---------- Provided material ----------

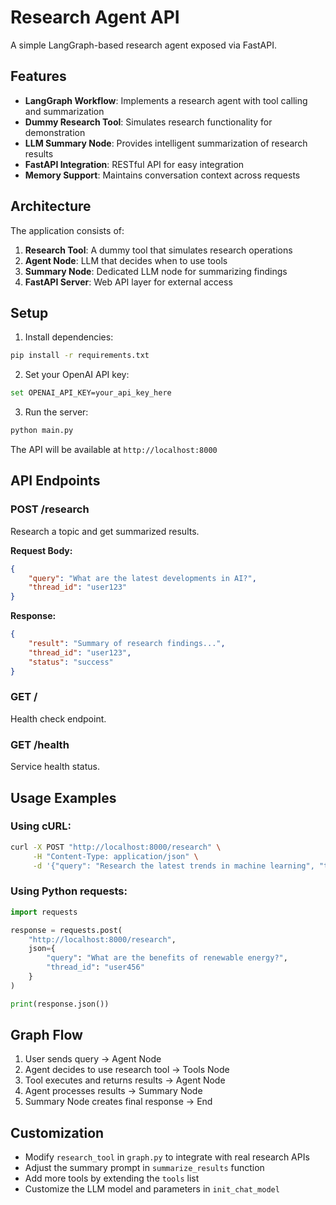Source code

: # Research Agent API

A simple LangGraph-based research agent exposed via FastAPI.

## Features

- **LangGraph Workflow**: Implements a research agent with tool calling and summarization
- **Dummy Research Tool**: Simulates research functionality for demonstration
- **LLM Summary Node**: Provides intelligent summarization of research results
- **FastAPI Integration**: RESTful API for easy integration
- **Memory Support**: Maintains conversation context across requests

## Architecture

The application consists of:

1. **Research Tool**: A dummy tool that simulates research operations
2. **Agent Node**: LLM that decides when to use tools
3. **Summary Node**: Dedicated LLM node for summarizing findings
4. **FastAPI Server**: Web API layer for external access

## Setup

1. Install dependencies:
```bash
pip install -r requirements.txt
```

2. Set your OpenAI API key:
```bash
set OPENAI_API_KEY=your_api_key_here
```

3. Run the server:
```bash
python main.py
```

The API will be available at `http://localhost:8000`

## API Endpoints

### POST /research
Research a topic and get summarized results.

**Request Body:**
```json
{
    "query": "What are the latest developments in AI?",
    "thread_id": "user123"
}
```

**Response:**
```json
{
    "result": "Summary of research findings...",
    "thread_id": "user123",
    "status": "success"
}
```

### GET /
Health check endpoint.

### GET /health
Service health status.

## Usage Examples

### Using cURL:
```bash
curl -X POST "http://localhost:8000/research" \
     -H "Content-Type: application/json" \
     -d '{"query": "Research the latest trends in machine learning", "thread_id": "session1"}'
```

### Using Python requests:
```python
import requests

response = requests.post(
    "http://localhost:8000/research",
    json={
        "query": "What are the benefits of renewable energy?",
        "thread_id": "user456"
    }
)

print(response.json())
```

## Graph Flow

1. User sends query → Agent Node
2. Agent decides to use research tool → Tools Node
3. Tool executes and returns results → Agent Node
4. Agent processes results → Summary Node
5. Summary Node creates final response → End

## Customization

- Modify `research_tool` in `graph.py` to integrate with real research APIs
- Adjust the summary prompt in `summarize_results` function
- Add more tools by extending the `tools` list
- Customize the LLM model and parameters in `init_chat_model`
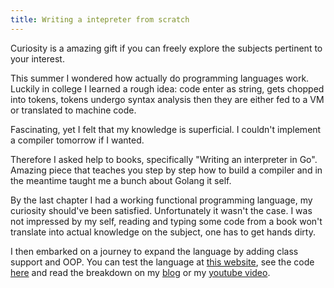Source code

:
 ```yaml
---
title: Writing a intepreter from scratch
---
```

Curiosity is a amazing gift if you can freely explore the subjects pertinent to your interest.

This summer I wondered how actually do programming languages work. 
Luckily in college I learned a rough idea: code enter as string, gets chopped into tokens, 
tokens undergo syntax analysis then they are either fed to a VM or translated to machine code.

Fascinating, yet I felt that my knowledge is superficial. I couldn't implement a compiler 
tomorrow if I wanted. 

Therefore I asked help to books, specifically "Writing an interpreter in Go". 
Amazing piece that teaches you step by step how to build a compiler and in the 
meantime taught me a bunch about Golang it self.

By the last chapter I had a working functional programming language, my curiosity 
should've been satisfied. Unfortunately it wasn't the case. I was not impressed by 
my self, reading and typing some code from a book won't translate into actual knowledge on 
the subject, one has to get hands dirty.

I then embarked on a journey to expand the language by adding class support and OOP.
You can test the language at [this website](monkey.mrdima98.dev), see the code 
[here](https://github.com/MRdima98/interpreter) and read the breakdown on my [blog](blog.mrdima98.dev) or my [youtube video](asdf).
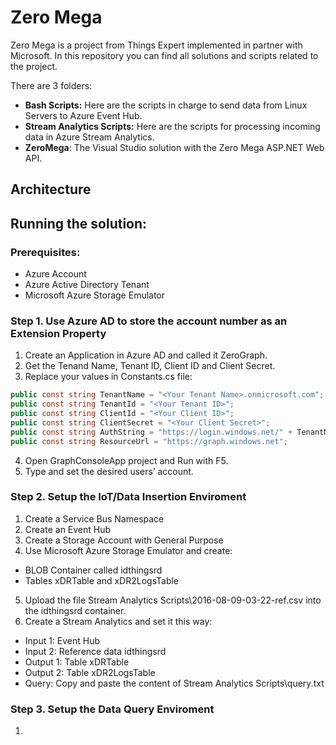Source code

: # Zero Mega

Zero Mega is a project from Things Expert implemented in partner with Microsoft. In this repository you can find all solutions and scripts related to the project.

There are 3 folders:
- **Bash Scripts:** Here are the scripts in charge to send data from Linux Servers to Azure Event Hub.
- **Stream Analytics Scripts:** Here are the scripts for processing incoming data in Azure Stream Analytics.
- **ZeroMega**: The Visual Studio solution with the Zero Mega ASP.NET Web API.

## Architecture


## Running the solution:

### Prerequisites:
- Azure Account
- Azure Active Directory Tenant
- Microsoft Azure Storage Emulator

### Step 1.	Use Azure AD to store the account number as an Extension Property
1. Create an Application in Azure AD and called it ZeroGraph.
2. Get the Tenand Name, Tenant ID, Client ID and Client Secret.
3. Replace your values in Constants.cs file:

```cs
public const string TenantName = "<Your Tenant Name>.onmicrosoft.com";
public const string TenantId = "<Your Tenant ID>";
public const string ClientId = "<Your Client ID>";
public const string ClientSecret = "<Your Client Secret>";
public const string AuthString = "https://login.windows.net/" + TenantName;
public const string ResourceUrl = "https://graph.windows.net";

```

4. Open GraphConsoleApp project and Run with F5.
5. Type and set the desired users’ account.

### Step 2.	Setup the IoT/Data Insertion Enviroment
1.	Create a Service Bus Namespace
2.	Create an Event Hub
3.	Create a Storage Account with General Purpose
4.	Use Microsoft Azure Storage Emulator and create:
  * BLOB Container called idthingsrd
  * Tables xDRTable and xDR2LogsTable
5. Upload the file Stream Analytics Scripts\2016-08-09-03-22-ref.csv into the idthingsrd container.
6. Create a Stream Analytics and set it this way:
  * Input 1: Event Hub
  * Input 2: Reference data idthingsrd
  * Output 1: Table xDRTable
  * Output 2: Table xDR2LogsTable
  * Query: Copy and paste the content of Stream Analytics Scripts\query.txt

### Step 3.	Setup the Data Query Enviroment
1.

----------
---------- Provided material ----------

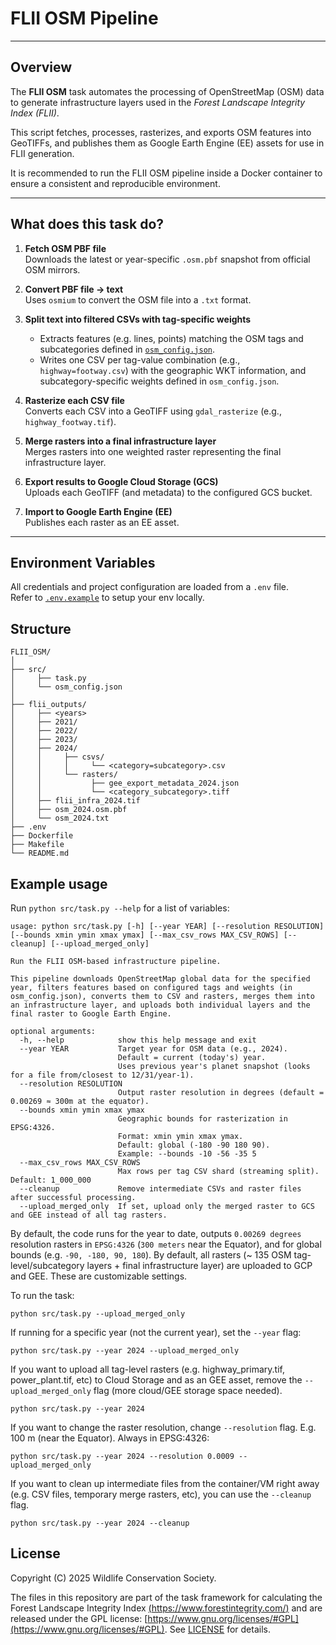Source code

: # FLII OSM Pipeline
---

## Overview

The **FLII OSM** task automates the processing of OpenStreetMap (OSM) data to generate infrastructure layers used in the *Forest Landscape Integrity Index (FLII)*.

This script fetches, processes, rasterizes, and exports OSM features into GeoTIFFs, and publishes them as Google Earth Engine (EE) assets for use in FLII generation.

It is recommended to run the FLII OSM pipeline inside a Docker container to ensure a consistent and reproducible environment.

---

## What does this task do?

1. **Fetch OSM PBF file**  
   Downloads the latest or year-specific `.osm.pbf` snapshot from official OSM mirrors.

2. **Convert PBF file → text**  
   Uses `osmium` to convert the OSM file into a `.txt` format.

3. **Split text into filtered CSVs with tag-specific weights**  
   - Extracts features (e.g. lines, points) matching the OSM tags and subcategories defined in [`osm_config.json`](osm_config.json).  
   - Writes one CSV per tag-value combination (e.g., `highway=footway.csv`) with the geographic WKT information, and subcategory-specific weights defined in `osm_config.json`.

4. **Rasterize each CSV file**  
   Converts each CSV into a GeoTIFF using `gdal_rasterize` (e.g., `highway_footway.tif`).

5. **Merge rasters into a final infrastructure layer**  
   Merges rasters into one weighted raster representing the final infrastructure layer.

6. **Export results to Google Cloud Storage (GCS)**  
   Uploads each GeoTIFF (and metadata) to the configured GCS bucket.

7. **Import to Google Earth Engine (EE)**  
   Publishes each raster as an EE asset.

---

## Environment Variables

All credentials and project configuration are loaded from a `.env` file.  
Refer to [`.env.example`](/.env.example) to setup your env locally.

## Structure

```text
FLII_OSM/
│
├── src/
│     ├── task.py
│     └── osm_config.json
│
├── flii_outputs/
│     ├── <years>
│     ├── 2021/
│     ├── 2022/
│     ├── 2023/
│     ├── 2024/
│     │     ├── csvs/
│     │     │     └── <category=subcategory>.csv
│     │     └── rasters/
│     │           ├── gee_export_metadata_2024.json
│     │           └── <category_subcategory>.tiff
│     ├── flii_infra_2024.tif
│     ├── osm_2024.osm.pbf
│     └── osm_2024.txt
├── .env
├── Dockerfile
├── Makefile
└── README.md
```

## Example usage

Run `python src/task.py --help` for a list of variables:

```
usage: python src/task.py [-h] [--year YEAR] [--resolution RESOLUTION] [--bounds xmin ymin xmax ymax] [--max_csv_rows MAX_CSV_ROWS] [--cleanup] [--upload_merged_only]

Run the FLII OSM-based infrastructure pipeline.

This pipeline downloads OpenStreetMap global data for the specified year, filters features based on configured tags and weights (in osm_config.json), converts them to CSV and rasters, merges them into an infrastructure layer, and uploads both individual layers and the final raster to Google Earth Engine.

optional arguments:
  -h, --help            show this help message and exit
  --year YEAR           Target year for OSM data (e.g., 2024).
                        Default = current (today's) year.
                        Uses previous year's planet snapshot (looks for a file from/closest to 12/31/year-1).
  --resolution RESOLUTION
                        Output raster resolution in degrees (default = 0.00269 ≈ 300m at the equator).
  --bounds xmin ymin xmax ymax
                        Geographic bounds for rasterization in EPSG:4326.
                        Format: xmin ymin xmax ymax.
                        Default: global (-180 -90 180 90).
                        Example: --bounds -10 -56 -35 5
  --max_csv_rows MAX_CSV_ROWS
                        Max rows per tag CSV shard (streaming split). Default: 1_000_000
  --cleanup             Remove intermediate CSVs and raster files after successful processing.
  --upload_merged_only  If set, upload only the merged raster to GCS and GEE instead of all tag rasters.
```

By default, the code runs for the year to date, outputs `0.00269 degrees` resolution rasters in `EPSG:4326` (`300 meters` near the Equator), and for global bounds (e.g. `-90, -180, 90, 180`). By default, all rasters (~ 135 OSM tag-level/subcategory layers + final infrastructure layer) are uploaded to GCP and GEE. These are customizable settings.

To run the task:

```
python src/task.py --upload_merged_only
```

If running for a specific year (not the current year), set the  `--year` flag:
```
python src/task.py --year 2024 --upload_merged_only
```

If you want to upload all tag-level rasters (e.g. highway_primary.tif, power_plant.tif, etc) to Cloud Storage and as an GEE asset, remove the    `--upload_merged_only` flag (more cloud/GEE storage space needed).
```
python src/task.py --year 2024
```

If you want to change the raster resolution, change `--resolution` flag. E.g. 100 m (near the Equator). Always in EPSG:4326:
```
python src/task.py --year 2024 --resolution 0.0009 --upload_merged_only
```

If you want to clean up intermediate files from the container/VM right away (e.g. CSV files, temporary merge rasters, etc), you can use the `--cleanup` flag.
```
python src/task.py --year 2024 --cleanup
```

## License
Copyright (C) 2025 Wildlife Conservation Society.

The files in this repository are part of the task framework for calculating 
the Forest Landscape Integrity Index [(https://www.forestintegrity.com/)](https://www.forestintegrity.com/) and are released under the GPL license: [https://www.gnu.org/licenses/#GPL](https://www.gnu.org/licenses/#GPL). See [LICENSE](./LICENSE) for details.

----------

### Brief
Filter the records for lines containing the word "windows" and copy each one.

### Your solution
public const string AuthString = "https://login.windows.net/" + TenantName;
public const string ResourceUrl = "https://graph.windows.net";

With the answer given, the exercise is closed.